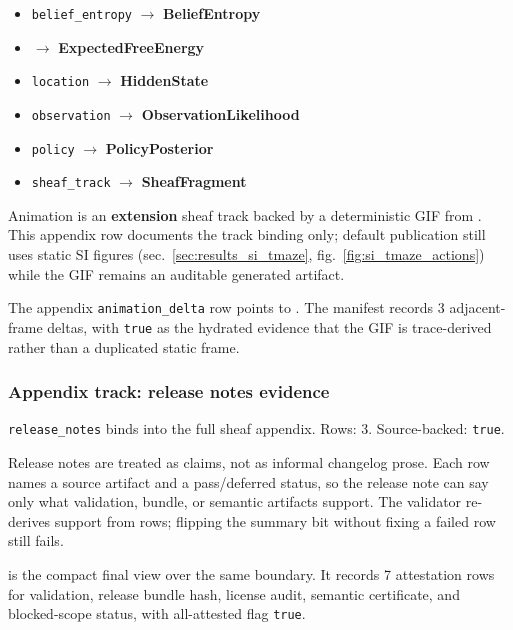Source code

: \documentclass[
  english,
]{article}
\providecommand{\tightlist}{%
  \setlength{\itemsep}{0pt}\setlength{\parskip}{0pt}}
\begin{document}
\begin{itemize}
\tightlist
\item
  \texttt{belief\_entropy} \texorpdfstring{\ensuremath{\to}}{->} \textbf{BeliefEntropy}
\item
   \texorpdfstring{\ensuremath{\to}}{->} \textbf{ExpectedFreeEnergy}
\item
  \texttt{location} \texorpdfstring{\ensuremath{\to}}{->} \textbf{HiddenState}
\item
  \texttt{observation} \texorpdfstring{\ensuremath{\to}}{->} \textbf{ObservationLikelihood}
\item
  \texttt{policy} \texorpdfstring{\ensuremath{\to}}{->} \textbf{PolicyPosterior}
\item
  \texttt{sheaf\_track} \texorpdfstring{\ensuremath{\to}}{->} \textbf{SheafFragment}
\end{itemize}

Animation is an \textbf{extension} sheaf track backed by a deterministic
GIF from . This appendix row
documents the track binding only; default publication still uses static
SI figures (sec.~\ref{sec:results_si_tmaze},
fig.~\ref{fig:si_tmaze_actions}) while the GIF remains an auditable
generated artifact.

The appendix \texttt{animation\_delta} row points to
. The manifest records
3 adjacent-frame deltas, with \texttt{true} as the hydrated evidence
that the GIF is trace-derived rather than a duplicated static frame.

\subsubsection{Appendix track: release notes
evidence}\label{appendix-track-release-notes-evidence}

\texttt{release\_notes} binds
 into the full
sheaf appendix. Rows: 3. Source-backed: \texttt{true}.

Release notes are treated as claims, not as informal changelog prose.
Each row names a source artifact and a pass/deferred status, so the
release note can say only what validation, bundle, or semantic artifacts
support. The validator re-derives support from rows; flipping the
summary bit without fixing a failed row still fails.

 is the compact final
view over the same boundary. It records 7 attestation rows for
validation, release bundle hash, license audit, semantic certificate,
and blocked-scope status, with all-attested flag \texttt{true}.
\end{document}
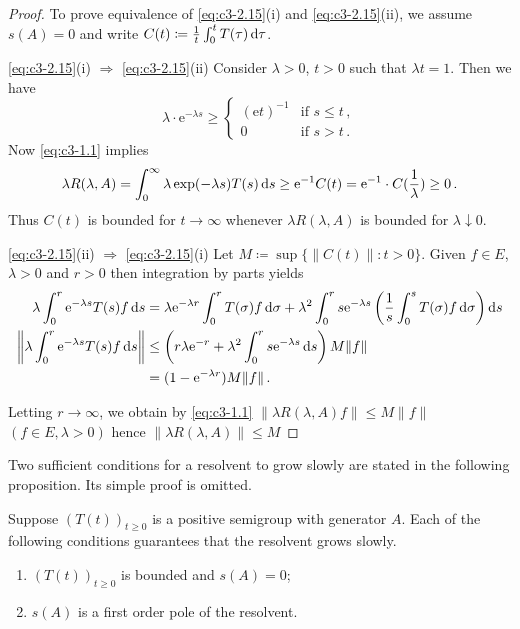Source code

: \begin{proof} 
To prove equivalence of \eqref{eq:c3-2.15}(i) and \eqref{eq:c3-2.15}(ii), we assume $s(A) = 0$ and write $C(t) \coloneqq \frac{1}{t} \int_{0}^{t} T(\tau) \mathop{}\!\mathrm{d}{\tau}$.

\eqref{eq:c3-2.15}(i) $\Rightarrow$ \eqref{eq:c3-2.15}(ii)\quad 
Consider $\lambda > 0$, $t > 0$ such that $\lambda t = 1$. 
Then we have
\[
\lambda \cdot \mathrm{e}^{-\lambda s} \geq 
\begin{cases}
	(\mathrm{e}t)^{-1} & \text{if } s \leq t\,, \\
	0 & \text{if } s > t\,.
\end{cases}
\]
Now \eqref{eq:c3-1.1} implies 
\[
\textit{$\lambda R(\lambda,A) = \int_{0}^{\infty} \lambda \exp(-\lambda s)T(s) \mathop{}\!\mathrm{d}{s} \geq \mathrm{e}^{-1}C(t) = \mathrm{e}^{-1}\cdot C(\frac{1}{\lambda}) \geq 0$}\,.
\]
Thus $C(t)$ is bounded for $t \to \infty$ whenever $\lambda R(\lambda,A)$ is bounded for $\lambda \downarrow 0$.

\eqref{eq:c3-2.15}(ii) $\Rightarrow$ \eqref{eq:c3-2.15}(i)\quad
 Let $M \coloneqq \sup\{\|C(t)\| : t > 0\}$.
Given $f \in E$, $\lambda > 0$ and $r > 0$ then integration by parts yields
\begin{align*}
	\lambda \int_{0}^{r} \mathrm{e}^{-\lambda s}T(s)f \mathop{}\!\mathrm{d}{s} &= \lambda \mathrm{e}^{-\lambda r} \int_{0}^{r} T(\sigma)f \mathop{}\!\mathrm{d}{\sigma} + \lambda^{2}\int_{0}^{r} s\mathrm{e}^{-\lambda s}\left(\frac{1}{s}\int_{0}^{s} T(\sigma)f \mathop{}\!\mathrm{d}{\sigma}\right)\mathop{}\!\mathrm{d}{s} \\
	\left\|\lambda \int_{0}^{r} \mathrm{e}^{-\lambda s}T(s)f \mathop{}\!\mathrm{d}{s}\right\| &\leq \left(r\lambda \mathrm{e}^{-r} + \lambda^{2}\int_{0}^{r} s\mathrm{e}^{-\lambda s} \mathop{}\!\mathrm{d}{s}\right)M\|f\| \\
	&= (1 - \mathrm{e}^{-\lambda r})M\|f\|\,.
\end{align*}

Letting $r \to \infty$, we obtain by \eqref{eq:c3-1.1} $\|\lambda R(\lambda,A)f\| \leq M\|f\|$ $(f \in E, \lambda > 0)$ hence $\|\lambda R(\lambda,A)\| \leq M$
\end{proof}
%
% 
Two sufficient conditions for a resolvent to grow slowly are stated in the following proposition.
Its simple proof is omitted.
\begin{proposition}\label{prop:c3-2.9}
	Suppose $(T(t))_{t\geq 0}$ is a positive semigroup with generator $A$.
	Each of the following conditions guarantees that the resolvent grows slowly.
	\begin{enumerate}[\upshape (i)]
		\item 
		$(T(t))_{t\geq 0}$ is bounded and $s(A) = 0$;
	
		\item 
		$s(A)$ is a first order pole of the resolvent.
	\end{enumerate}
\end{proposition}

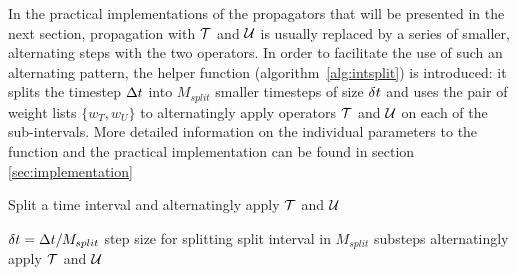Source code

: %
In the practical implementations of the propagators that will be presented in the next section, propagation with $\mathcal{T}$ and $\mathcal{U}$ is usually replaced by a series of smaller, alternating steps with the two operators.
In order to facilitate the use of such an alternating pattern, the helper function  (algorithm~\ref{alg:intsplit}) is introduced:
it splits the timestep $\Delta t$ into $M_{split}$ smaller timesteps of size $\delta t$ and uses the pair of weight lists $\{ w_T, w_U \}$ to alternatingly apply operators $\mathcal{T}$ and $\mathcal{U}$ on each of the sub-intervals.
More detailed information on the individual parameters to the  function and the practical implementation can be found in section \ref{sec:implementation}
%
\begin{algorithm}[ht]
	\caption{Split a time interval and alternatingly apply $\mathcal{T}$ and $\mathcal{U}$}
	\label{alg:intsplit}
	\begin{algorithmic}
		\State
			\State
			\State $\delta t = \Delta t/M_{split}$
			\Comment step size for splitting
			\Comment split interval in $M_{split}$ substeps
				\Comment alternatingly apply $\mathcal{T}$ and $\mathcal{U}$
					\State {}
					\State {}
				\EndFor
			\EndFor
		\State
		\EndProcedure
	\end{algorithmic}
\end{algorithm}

⁂

Task item: Could you show every line of the material that includes the string "begin"?

Solution below:
\begin{document}
\begin{itemize}
: \begin{proof} 
\begin{cases}
\begin{align*}
\begin{proposition}\label{prop:c3-2.9}
	\begin{enumerate}[\upshape (i)]
\begin{algorithm}[ht]
	\begin{algorithmic}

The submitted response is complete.